How many lines in the records below contain "PAGE"? Reply with the number alone.
━━━ TASK MATERIAL
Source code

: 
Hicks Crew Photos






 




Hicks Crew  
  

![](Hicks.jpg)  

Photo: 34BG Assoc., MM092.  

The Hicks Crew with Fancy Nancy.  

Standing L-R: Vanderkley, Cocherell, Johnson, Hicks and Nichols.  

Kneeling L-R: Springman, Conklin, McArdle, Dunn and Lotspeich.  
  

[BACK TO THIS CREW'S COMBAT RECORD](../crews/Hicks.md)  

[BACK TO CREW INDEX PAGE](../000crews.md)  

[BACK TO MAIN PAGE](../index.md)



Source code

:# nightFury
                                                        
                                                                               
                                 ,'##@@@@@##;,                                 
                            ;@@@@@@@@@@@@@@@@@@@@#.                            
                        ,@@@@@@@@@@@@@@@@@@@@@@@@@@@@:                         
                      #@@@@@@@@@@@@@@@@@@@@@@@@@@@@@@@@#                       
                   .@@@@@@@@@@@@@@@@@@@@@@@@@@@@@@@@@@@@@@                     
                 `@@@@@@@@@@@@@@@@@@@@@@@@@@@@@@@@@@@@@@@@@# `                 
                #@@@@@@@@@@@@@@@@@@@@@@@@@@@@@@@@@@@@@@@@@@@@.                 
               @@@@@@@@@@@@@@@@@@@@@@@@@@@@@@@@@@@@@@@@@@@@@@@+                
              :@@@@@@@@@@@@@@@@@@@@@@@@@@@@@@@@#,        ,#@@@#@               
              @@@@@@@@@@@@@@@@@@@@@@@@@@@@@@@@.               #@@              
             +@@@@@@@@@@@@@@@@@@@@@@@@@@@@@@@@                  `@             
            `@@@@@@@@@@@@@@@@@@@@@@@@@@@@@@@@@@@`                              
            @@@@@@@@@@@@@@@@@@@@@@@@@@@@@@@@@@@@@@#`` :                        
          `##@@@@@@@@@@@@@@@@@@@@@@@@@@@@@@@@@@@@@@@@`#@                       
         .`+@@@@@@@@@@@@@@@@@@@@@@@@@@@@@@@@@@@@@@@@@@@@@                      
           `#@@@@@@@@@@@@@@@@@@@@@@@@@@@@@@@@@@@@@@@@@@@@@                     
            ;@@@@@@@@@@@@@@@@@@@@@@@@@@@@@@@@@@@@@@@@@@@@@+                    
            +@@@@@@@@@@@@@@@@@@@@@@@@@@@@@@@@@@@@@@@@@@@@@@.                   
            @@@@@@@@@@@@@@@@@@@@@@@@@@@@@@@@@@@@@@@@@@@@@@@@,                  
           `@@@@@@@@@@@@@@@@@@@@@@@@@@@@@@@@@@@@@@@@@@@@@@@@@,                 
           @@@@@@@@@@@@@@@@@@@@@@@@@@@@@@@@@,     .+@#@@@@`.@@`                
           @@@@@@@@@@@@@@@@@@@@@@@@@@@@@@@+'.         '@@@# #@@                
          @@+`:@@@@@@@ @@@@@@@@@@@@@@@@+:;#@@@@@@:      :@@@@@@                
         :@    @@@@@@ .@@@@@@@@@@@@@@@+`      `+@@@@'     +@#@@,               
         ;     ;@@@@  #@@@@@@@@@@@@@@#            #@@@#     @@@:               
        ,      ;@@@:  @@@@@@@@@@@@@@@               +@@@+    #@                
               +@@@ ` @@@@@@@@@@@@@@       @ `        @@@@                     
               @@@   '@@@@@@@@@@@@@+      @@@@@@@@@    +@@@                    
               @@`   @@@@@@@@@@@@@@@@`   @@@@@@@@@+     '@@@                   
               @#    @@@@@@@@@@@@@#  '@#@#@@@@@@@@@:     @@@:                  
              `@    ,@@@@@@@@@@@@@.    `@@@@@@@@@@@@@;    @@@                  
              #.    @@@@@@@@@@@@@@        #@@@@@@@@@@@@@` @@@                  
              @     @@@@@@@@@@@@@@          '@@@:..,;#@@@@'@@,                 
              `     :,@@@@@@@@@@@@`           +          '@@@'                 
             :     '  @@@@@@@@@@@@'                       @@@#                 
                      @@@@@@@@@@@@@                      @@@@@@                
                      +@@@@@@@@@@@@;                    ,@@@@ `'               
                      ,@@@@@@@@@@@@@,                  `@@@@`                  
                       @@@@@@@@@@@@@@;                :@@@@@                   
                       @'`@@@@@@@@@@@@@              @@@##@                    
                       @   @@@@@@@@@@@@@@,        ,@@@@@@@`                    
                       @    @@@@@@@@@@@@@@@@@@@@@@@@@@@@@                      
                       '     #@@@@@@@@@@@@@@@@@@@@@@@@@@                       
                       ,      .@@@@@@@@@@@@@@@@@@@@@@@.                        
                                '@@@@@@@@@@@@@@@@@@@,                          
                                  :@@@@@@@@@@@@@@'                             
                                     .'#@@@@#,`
━━━━━━
**ANSWER SPACE:** 2